Wymuszona zmiana gustów miłośników win nie ominęła nawet takiej potęgi winiarskiej jak Francja. Wszystko zaś za sprawą relacji euro do innych walut starego kontynentu oraz Nowego Świata.
Zawirowania na pograniczu ekonomii i dobrego smaku najlepiej obrazują dwie pary kursów walutowych – EUR/AUD (dolar australijski) oraz EUR/GBP (Funt brytyjski).
Osłabienie kursu walutowego funta oznaczało, że pomiędzy październikiem a grudniem 2008 roku import win ze strefy euro (Francja, Hiszpania, Włochy) stał się o 25 procent droższy, co automatycznie zaważyło na wyższych cenach detalicznych win w Wielkiej Brytanii, która jest zresztą największym importerem win francuskich na świecie. – Dla Brytyjczyków taki skok cenowy, zarówno dla importerów win jak i odbiorców końcowych, stał się bardzo mocno odczuwalny – mówi Tomasz Wlazło bezpośredni importer win, właściciel firmy Visfera
Co z tego, skoro francuscy producenci, mając poparcie w postaci swojego ministra rolnictwa, uważali, że ich wina są najlepsze, (czytaj: nie potrzebują ani reklamy, ani PR), zaś turbulencje na rynkach walutowych są lokalną sprawą Brytyjczyków lub innych konsumentów. W konsekwencji takiego stanowiska Francuzi nie widzieli żadnych przesłanek do tego, by zmieniać swoje ceny. Tak więc przeciętny Brytyjczyk kupujący swoje ulubione wino w 2008 roku za 7,7 Funta, w 2009 roku już płacił za nie 9.6 funta.
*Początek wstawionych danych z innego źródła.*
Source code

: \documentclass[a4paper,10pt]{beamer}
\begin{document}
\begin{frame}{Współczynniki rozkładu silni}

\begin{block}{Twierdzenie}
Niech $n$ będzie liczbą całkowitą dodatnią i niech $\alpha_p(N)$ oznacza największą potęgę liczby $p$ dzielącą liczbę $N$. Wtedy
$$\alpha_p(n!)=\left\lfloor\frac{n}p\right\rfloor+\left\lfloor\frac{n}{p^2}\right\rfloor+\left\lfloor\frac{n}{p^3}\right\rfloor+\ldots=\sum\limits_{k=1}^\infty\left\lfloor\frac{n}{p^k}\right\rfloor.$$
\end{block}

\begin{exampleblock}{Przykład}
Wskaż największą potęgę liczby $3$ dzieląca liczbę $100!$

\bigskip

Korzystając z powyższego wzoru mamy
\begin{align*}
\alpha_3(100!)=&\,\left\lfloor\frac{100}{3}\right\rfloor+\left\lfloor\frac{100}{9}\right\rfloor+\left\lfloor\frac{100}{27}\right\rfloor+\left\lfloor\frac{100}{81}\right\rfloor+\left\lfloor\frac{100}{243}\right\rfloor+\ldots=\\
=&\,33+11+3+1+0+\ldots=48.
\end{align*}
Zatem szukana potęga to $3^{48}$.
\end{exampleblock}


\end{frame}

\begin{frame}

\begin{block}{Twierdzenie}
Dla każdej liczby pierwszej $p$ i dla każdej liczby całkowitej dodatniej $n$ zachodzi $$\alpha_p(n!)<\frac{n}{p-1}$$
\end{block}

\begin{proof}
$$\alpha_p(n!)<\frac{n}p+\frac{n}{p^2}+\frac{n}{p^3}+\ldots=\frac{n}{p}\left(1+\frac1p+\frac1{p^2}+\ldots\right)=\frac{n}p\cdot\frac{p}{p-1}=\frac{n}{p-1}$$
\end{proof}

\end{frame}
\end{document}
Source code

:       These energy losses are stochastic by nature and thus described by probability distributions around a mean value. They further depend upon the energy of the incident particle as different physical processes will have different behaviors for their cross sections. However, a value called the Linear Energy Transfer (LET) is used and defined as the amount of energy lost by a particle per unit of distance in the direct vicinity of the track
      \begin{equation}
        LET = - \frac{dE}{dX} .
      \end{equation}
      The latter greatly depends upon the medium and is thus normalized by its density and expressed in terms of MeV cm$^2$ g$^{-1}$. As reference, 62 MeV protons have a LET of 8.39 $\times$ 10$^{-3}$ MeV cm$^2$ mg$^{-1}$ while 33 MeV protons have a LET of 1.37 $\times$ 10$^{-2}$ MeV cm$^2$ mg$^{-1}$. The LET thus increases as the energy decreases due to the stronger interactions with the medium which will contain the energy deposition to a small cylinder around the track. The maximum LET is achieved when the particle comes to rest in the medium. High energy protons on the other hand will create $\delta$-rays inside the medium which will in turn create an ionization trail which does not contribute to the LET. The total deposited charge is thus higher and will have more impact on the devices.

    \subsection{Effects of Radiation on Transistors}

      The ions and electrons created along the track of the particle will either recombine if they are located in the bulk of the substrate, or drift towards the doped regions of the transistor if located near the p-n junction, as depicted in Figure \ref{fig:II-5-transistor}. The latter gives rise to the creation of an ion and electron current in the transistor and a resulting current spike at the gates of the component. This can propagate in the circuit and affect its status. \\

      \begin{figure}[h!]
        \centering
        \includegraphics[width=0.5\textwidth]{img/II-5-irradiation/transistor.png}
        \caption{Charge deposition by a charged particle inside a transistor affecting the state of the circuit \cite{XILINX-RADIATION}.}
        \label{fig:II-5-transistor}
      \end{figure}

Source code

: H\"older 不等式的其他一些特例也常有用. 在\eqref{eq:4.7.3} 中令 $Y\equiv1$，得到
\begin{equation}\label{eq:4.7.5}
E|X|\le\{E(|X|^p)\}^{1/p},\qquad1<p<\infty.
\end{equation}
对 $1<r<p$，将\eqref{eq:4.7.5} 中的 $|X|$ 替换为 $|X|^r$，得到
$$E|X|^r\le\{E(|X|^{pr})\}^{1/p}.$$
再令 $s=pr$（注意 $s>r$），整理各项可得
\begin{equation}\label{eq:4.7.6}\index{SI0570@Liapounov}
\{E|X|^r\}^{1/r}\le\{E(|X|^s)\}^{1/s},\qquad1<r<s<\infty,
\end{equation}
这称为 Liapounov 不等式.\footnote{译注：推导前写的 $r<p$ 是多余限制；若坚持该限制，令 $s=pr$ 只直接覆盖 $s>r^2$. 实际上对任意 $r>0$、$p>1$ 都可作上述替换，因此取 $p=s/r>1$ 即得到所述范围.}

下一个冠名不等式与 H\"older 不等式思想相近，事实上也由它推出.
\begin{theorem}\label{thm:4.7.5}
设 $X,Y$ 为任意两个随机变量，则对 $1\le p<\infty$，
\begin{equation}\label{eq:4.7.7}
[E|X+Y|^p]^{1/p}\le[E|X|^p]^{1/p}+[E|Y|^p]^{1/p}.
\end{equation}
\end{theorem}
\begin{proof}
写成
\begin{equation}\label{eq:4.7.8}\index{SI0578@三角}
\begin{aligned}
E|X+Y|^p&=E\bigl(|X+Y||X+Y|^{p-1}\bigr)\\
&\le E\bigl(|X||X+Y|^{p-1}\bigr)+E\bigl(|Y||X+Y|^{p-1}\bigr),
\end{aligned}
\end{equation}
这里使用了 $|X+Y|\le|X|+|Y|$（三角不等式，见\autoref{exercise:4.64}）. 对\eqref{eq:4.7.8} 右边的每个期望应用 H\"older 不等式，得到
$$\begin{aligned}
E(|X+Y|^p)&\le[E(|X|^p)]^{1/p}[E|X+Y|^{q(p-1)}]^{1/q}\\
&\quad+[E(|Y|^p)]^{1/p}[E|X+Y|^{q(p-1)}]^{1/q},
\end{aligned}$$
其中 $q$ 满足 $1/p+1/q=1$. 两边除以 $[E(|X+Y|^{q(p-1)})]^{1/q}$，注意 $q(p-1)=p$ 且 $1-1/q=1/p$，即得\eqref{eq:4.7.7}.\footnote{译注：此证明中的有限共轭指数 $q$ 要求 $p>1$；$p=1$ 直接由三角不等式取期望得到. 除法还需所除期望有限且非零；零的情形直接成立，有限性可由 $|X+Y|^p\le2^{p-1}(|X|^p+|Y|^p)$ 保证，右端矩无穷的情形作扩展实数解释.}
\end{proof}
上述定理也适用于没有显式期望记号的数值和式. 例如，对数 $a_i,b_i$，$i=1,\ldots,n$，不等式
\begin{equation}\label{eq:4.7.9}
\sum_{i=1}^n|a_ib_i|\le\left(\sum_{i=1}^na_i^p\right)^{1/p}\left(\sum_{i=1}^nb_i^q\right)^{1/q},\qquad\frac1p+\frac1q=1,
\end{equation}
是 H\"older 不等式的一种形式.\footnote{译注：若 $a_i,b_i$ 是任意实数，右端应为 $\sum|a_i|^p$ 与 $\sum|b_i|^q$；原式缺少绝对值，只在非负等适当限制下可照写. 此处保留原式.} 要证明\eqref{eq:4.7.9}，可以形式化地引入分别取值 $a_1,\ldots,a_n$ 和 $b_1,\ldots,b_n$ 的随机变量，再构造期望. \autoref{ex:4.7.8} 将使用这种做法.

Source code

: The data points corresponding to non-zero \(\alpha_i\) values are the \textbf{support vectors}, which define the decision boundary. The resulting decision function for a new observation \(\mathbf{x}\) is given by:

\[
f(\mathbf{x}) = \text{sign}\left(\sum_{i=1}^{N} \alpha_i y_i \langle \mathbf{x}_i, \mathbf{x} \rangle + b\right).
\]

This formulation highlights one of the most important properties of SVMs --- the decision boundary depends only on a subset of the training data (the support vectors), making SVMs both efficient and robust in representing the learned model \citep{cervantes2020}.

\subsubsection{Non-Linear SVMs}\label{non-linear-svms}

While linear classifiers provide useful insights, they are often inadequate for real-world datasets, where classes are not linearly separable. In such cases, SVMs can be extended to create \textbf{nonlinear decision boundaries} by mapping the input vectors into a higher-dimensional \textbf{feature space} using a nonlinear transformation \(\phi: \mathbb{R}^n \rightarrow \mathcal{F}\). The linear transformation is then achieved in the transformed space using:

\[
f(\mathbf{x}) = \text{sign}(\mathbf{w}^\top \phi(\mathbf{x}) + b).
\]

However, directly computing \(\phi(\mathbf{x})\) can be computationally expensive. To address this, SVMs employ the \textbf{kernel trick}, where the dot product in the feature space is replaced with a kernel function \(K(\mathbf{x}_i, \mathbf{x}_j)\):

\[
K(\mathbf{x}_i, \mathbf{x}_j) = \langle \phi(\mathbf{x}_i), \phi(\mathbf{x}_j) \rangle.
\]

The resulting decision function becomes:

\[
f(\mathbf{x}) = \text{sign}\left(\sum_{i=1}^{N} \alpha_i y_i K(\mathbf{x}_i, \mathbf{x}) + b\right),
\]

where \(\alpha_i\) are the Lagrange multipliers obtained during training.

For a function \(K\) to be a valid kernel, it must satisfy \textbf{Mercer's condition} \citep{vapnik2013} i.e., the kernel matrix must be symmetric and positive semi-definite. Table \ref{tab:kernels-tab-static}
Efekt? Pojawił się bardzo szybko. Jeżeli na twarde stanowisko Francuzów (oraz innych producentów ze strefy euro) nałożymy nastroje społeczne dotyczące rozkwitającego właśnie kryzysu, masowe bankructwa, zwolnienia pracowników, szybko okazało się, że sprzedaż i import wina francuskiego oraz z innych krajów Eurolandu gwałtownie spadła.
Osłabienie kursu AUD w stosunku do EUR odbiło się także na lokalnym rynku francuskim, gdzie wina z Australii stały się w ciągu kilku miesięcy tańsze średnio o 15 procent, a , francuscy konsumenci zaczęli zastanawiać się , czy w czasie zawieruchy gospodarczej i medialnego czarnowidztwa nie warto zacząć oszczędzać i kupować tańsze wino o porównywalnej jakości, czy też pozostać przy swoich rodzimych produktach…
Zachwiania walutowe można było odczuć również i na naszym podwórku. Spadek wartości złotego w stosunku do euro oznaczał dla polskiego konsumenta większy wydatek w sklepie z winami. Przykładowo cena butelki dobrej Reservy z Hiszpańskiego regionu Rioja skoczyła z 60-70 złotych w 2008 roku do 100-120 w tym roku. I do wyczerpania zapasów taka będzie nawet przy obecnym spadku kursu.